The answer is to be an exact copy of the lines below running from the line with "or Optic ID)" down to the line with "debugging and troubleshooting", both ends included, and nothing more.

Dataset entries
________________________________________
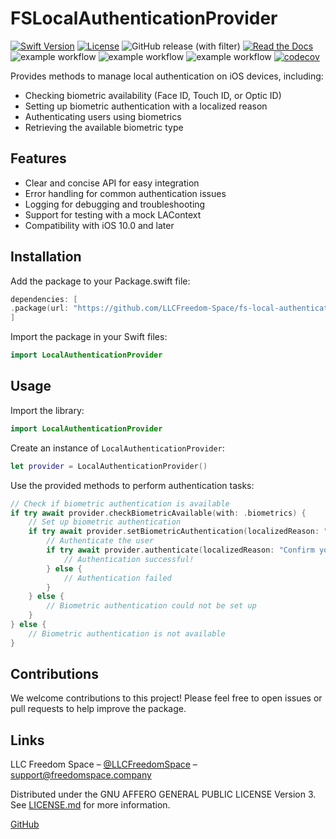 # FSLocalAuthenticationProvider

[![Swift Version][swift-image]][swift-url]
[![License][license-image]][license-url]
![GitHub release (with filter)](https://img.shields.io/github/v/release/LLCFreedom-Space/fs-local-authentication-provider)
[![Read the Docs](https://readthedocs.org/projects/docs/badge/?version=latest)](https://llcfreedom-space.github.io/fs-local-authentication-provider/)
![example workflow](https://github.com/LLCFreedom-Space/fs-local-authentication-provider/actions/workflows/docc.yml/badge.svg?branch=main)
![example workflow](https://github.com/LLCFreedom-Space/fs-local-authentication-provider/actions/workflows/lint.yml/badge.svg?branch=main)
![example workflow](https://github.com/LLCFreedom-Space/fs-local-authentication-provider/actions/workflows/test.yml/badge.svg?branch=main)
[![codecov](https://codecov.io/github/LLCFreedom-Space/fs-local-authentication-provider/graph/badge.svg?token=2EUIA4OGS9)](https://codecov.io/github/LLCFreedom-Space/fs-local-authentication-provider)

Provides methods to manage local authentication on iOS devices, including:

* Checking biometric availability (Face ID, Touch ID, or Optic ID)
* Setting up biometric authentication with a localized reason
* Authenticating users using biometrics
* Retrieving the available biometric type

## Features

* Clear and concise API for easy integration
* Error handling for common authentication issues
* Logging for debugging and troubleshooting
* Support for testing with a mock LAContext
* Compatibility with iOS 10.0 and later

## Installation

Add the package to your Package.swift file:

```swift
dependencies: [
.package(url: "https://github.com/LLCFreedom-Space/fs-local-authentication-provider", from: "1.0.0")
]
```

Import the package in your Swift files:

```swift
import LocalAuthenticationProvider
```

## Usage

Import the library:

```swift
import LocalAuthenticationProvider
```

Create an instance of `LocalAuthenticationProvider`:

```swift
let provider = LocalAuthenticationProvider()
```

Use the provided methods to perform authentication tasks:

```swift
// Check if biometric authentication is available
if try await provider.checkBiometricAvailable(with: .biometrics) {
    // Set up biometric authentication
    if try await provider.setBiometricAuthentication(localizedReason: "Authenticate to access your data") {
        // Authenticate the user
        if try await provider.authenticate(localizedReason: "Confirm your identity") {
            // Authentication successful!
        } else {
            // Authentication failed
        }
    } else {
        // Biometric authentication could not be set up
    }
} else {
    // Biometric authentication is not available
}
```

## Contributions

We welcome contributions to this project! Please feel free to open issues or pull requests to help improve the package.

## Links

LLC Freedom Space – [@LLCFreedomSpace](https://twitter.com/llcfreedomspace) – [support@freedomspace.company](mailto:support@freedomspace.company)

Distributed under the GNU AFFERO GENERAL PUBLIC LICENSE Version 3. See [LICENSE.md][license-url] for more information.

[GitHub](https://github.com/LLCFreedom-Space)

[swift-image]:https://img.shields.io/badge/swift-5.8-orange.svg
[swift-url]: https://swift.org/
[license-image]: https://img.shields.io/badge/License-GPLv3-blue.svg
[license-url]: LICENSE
________________________________________
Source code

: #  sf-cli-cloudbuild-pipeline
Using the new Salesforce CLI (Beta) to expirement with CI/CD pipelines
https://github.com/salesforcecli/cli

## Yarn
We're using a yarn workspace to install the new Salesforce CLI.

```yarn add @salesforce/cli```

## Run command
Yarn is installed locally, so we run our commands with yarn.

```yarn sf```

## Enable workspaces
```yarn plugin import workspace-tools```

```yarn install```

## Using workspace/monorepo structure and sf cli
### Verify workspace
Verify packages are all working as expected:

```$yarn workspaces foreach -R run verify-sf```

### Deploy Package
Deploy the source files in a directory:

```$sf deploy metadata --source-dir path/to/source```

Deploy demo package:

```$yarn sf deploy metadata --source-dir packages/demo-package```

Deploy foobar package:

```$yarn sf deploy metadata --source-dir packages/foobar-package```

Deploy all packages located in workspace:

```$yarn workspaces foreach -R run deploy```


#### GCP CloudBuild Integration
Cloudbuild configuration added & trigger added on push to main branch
________________________________________
> [COMPLETED EXERCISE]:
* Checking biometric availability (Face ID, Touch ID, or Optic ID)
* Setting up biometric authentication with a localized reason
* Authenticating users using biometrics
* Retrieving the available biometric type

## Features

* Clear and concise API for easy integration
* Error handling for common authentication issues
* Logging for debugging and troubleshooting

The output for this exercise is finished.